MANAGUA, Nicaragua (AP) - Two media outlets and several non-governmental groups said Wednesday that their offices apparently were confiscated by the government of President Daniel Ortega, with placards were posted at the properties reading “Property of the Health Ministry.”
The offices in most cases were closed by the government following the 2018 protests against Ortega and have been occupied by police since then.
The signs appeared outside the television station 100% Noticias and the magazine Confidencial as well at the offices of NGOs Popol Na, Center for Health Information and Advisory Services, and the Nicaraguan Center for Human Rights. The signs indicated the properties would be used as maternal welfare or drug treatment centers.
It was the latest step by the Ortega government limiting freedoms for the press and the opposition.
Journalist Carlos Fernando Chamorro, owner of the building where Confidencial had its offices, said that “the regime is officially practicing confiscation, in violation of Nicaragua’s constitution.”
“We have lived in a state of total illegality for two years, and today Ortega has confirmed there is no rule of law in Nicaragua,” Chamorro said.
Miguel Mora, the director of 100% Noticias, wrote in his social media accounts that “in practice, this is bald-faced robbery. No expropriation order exists … there has been no legal ruling about the property of 100% Noticias.”

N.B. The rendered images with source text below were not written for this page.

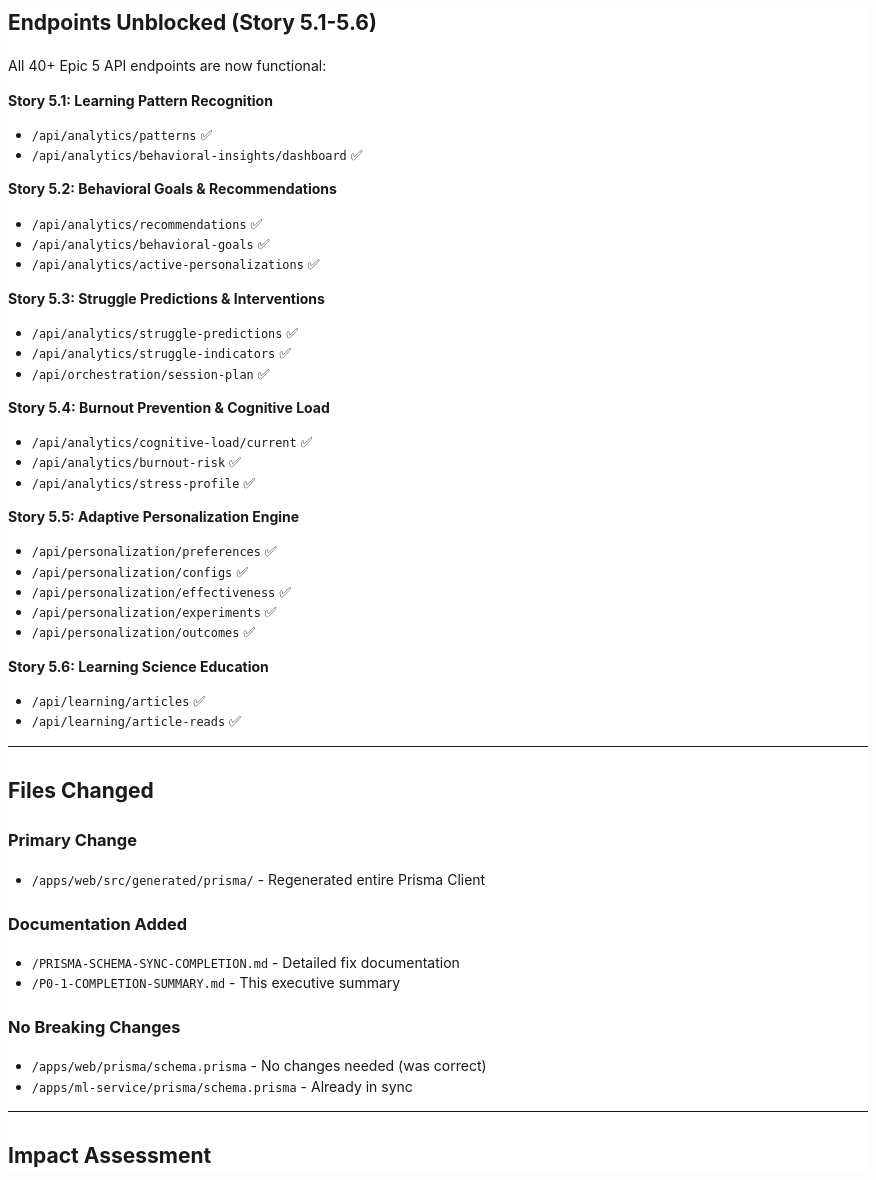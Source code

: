 
## Endpoints Unblocked (Story 5.1-5.6)

All 40+ Epic 5 API endpoints are now functional:

**Story 5.1: Learning Pattern Recognition**
- `/api/analytics/patterns` ✅
- `/api/analytics/behavioral-insights/dashboard` ✅

**Story 5.2: Behavioral Goals & Recommendations**
- `/api/analytics/recommendations` ✅
- `/api/analytics/behavioral-goals` ✅
- `/api/analytics/active-personalizations` ✅

**Story 5.3: Struggle Predictions & Interventions**
- `/api/analytics/struggle-predictions` ✅
- `/api/analytics/struggle-indicators` ✅
- `/api/orchestration/session-plan` ✅

**Story 5.4: Burnout Prevention & Cognitive Load**
- `/api/analytics/cognitive-load/current` ✅
- `/api/analytics/burnout-risk` ✅
- `/api/analytics/stress-profile` ✅

**Story 5.5: Adaptive Personalization Engine**
- `/api/personalization/preferences` ✅
- `/api/personalization/configs` ✅
- `/api/personalization/effectiveness` ✅
- `/api/personalization/experiments` ✅
- `/api/personalization/outcomes` ✅

**Story 5.6: Learning Science Education**
- `/api/learning/articles` ✅
- `/api/learning/article-reads` ✅

---

## Files Changed

### Primary Change
- `/apps/web/src/generated/prisma/` - Regenerated entire Prisma Client

### Documentation Added
- `/PRISMA-SCHEMA-SYNC-COMPLETION.md` - Detailed fix documentation
- `/P0-1-COMPLETION-SUMMARY.md` - This executive summary

### No Breaking Changes
- `/apps/web/prisma/schema.prisma` - No changes needed (was correct)
- `/apps/ml-service/prisma/schema.prisma` - Already in sync

---

## Impact Assessment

At least 325 people were killed in anti-government protests in 2018, according to the Inter-American Commission on Human Rights.
Starting in April 2018, Nicaragua’s economy was devastated by nearly five months of unrest initially sparked by cuts to social security benefits but which quickly evolved into calls for Ortega to step down and allow early elections.
Media outlets and NGOs accused by Ortega of supporting the protests were raided by police and in some cases shuttered.
On Monday, Nicaragua’s ruling party-dominated Congress approved a law that would essentially ban opposition candidates from running in the 2021 presidential election. The law gives Ortega the power to unilaterally declare citizens “terrorists” or coup-mongers, classify them as “traitors to the homeland” and ban them from running as candidates.
Ortega initially led Nicaragua from 1979 to 1990 following the Sandinista revolution that ousted the Somoza dictatorship. He returned to the presidency in 2007 after three failed election attempts, and he won reelection in 2011. He then sidestepped term limits to get himself reelected in 2016, and packed courts and government agencies with allies. His Sandinista party controls the courts and the legislature.
In October, Congress approved legislation mandating prison sentences for those who use online platforms to spread false information or information that could raise alarm among people. The bill raised alarm among opposition and human rights groups, who described it as a threat to free speech.
The Special Cyber Crimes Law establishes prison terms of two to four years for “those who promote or distribute false or misleading information that causes alarm, terror, or unease in the public.” The law allows the government to define what information fits that description.